Carried out in tandem with the Government of Iraq, the press release reveals the 14th Iraqi Army Division and security forces discovered ISIS “documents, electronic devices, and fragments of weapons and other equipment.”

The coalition claims that the mountains have been used by senior ISIS leaders, as one of the group’s last operating posts in Iraq.

The OIR is the US-led military offensive against the Islamic State (ISIS) which was established in June 2014, operating both in Iraq and Syria.

"The presence of Daesh in Iraq continues to diminish, thanks to the efforts and sacrifices of our Iraqi partner forces," Maj Gen. Eric Hill, commanding general, Special Operations Joint Task Force – Operation Inherent Resolve, .

 "Strikes like these help our Iraqi partners maintain relentless pressure on the Daesh scourge, no matter where these terrorists hide," he added

Although the government announced the territorial defeat of ISIS in Iraq in December 2017, remnants of the group have returned to their earlier insurgency tactics, ambushing security forces, kidnapping and executing suspected informants, and extorting money from vulnerable  rural populations.

The Iraqi military has been tracking ISIS holdouts that remain active in the rugged mountains of Qarachokh overlooking the town of Makhmour in Nineveh province, and in Hamrin mountains which crisscross Kirkuk, Salahaddin and Diyala provinces. They hide out in caves and crevices during the day, and descend to the plains at night, terrorizing the locals and extorting them for food and money. 

ISIS is able to take advantage of political fissures between Kurdish and Iraqi forces in the long-disputed territories. Since the days Saddam Hussein and the post-invasion Coalition Provisional Authority, the status of lands surrounding Kirkuk was never permanently settled, leading to a vacuum of uncertainty of who controls them.

ISIS seized vast swathes of Syria and northern Iraq in the summer of 2014, including Mosul and other large Sunni-majority cities.

Baghdad called on the international community to form a coalition to help fight ISIS in Iraq. At the height of its power between 2014 and 2016, ISIS controlled an area roughly the size of Great Britain,  spread across both Iraq and Syria.
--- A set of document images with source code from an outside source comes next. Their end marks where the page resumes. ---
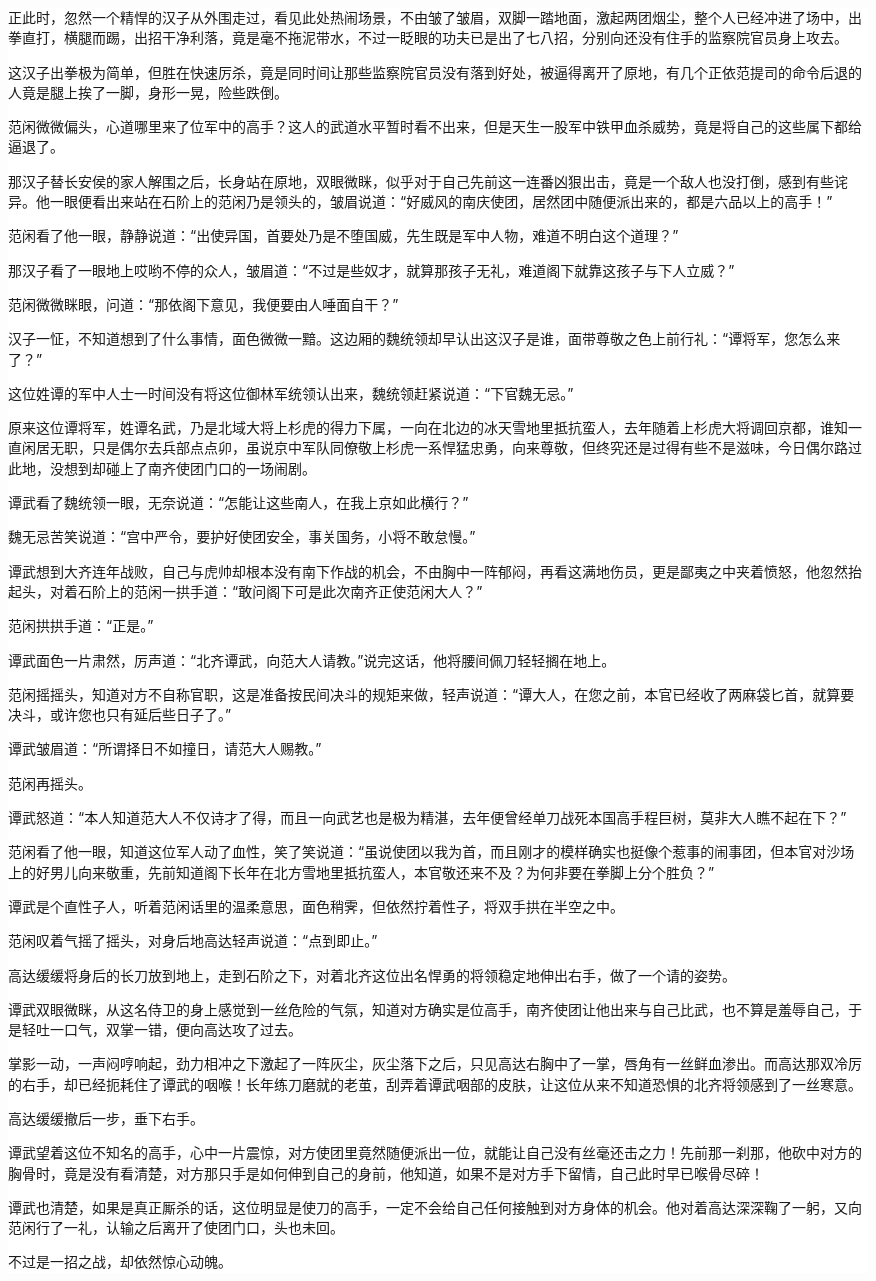 正此时，忽然一个精悍的汉子从外围走过，看见此处热闹场景，不由皱了皱眉，双脚一踏地面，激起两团烟尘，整个人已经冲进了场中，出拳直打，横腿而踢，出招干净利落，竟是毫不拖泥带水，不过一眨眼的功夫已是出了七八招，分别向还没有住手的监察院官员身上攻去。

这汉子出拳极为简单，但胜在快速厉杀，竟是同时间让那些监察院官员没有落到好处，被逼得离开了原地，有几个正依范提司的命令后退的人竟是腿上挨了一脚，身形一晃，险些跌倒。

范闲微微偏头，心道哪里来了位军中的高手？这人的武道水平暂时看不出来，但是天生一股军中铁甲血杀威势，竟是将自己的这些属下都给逼退了。

那汉子替长安侯的家人解围之后，长身站在原地，双眼微眯，似乎对于自己先前这一连番凶狠出击，竟是一个敌人也没打倒，感到有些诧异。他一眼便看出来站在石阶上的范闲乃是领头的，皱眉说道：“好威风的南庆使团，居然团中随便派出来的，都是六品以上的高手！”

范闲看了他一眼，静静说道：“出使异国，首要处乃是不堕国威，先生既是军中人物，难道不明白这个道理？”

那汉子看了一眼地上哎哟不停的众人，皱眉道：“不过是些奴才，就算那孩子无礼，难道阁下就靠这孩子与下人立威？”

范闲微微眯眼，问道：“那依阁下意见，我便要由人唾面自干？”

汉子一怔，不知道想到了什么事情，面色微微一黯。这边厢的魏统领却早认出这汉子是谁，面带尊敬之色上前行礼：“谭将军，您怎么来了？”

这位姓谭的军中人士一时间没有将这位御林军统领认出来，魏统领赶紧说道：“下官魏无忌。”

原来这位谭将军，姓谭名武，乃是北域大将上杉虎的得力下属，一向在北边的冰天雪地里抵抗蛮人，去年随着上杉虎大将调回京都，谁知一直闲居无职，只是偶尔去兵部点点卯，虽说京中军队同僚敬上杉虎一系悍猛忠勇，向来尊敬，但终究还是过得有些不是滋味，今日偶尔路过此地，没想到却碰上了南齐使团门口的一场闹剧。

谭武看了魏统领一眼，无奈说道：“怎能让这些南人，在我上京如此横行？”

魏无忌苦笑说道：“宫中严令，要护好使团安全，事关国务，小将不敢怠慢。”

谭武想到大齐连年战败，自己与虎帅却根本没有南下作战的机会，不由胸中一阵郁闷，再看这满地伤员，更是鄙夷之中夹着愤怒，他忽然抬起头，对着石阶上的范闲一拱手道：“敢问阁下可是此次南齐正使范闲大人？”

范闲拱拱手道：“正是。”

谭武面色一片肃然，厉声道：“北齐谭武，向范大人请教。”说完这话，他将腰间佩刀轻轻搁在地上。

范闲摇摇头，知道对方不自称官职，这是准备按民间决斗的规矩来做，轻声说道：“谭大人，在您之前，本官已经收了两麻袋匕首，就算要决斗，或许您也只有延后些日子了。”

谭武皱眉道：“所谓择日不如撞日，请范大人赐教。”

范闲再摇头。

谭武怒道：“本人知道范大人不仅诗才了得，而且一向武艺也是极为精湛，去年便曾经单刀战死本国高手程巨树，莫非大人瞧不起在下？”

范闲看了他一眼，知道这位军人动了血性，笑了笑说道：“虽说使团以我为首，而且刚才的模样确实也挺像个惹事的闹事团，但本官对沙场上的好男儿向来敬重，先前知道阁下长年在北方雪地里抵抗蛮人，本官敬还来不及？为何非要在拳脚上分个胜负？”

谭武是个直性子人，听着范闲话里的温柔意思，面色稍霁，但依然拧着性子，将双手拱在半空之中。

范闲叹着气摇了摇头，对身后地高达轻声说道：“点到即止。”

高达缓缓将身后的长刀放到地上，走到石阶之下，对着北齐这位出名悍勇的将领稳定地伸出右手，做了一个请的姿势。

谭武双眼微眯，从这名侍卫的身上感觉到一丝危险的气氛，知道对方确实是位高手，南齐使团让他出来与自己比武，也不算是羞辱自己，于是轻吐一口气，双掌一错，便向高达攻了过去。

掌影一动，一声闷哼响起，劲力相冲之下激起了一阵灰尘，灰尘落下之后，只见高达右胸中了一掌，唇角有一丝鲜血渗出。而高达那双冷厉的右手，却已经扼耗住了谭武的咽喉！长年练刀磨就的老茧，刮弄着谭武咽部的皮肤，让这位从来不知道恐惧的北齐将领感到了一丝寒意。

高达缓缓撤后一步，垂下右手。

谭武望着这位不知名的高手，心中一片震惊，对方使团里竟然随便派出一位，就能让自己没有丝毫还击之力！先前那一刹那，他砍中对方的胸骨时，竟是没有看清楚，对方那只手是如何伸到自己的身前，他知道，如果不是对方手下留情，自己此时早已喉骨尽碎！

谭武也清楚，如果是真正厮杀的话，这位明显是使刀的高手，一定不会给自己任何接触到对方身体的机会。他对着高达深深鞠了一躬，又向范闲行了一礼，认输之后离开了使团门口，头也未回。

不过是一招之战，却依然惊心动魄。

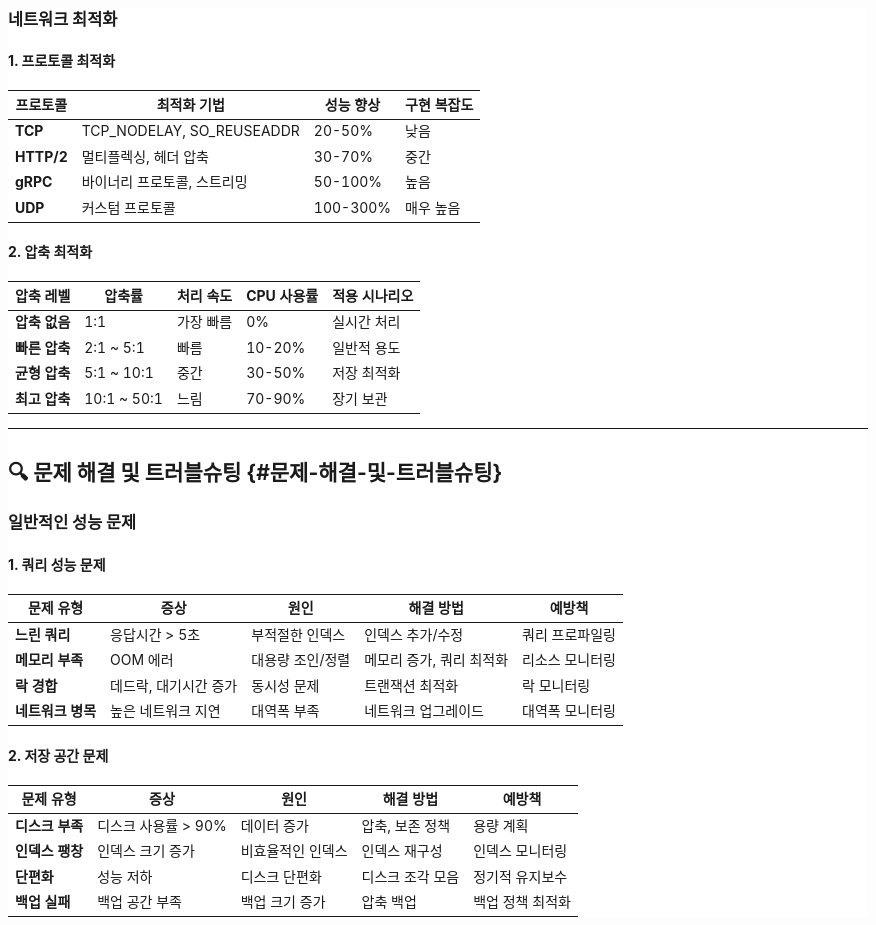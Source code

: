 ### 네트워크 최적화

#### 1. 프로토콜 최적화

| 프로토콜 | 최적화 기법 | 성능 향상 | 구현 복잡도 |
|----------|-------------|------------|-------------|
| **TCP** | TCP_NODELAY, SO_REUSEADDR | 20-50% | 낮음 |
| **HTTP/2** | 멀티플렉싱, 헤더 압축 | 30-70% | 중간 |
| **gRPC** | 바이너리 프로토콜, 스트리밍 | 50-100% | 높음 |
| **UDP** | 커스텀 프로토콜 | 100-300% | 매우 높음 |

#### 2. 압축 최적화

| 압축 레벨 | 압축률 | 처리 속도 | CPU 사용률 | 적용 시나리오 |
|-----------|--------|-----------|------------|---------------|
| **압축 없음** | 1:1 | 가장 빠름 | 0% | 실시간 처리 |
| **빠른 압축** | 2:1 ~ 5:1 | 빠름 | 10-20% | 일반적 용도 |
| **균형 압축** | 5:1 ~ 10:1 | 중간 | 30-50% | 저장 최적화 |
| **최고 압축** | 10:1 ~ 50:1 | 느림 | 70-90% | 장기 보관 |

---

## 🔍 문제 해결 및 트러블슈팅 {#문제-해결-및-트러블슈팅}

### 일반적인 성능 문제

#### 1. 쿼리 성능 문제

| 문제 유형 | 증상 | 원인 | 해결 방법 | 예방책 |
|-----------|------|------|-----------|--------|
| **느린 쿼리** | 응답시간 > 5초 | 부적절한 인덱스 | 인덱스 추가/수정 | 쿼리 프로파일링 |
| **메모리 부족** | OOM 에러 | 대용량 조인/정렬 | 메모리 증가, 쿼리 최적화 | 리소스 모니터링 |
| **락 경합** | 데드락, 대기시간 증가 | 동시성 문제 | 트랜잭션 최적화 | 락 모니터링 |
| **네트워크 병목** | 높은 네트워크 지연 | 대역폭 부족 | 네트워크 업그레이드 | 대역폭 모니터링 |

#### 2. 저장 공간 문제

| 문제 유형 | 증상 | 원인 | 해결 방법 | 예방책 |
|-----------|------|------|-----------|--------|
| **디스크 부족** | 디스크 사용률 > 90% | 데이터 증가 | 압축, 보존 정책 | 용량 계획 |
| **인덱스 팽창** | 인덱스 크기 증가 | 비효율적인 인덱스 | 인덱스 재구성 | 인덱스 모니터링 |
| **단편화** | 성능 저하 | 디스크 단편화 | 디스크 조각 모음 | 정기적 유지보수 |
| **백업 실패** | 백업 공간 부족 | 백업 크기 증가 | 압축 백업 | 백업 정책 최적화 |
ISIS insurgent activities have increased in recent weeks, with militants killing five soldiers and wounding three more in three separate incidents in Diyala and Kirkuk provinces. 

ISIS militants also killed an Iraqi federal police officer at a checkpoint in Hawija, western Kirkuk on April 12, according to defense officials. 

Defense Minister Najah al-Shammari vowed last week to “ramp up” the government’s anti-ISIS efforts, and stop the group’s attacks amid the coronavirus pandemic.  

Jabar Yawar, chief of staff at the Ministry of Peshmerga Affairs, warned earlier in April that the ISIS resurgence has been underway for some time. 

“According to our data, the group increased its activities in 2018 and  2019, especially in Kurdistani areas outside of the Kurdistan Region administration, including Diyala, Hamrin, Kirkuk, Tuz Khurmatu, and Qarachogh. In Qarachogh, they even established bases,” Yawar told  Rudaw.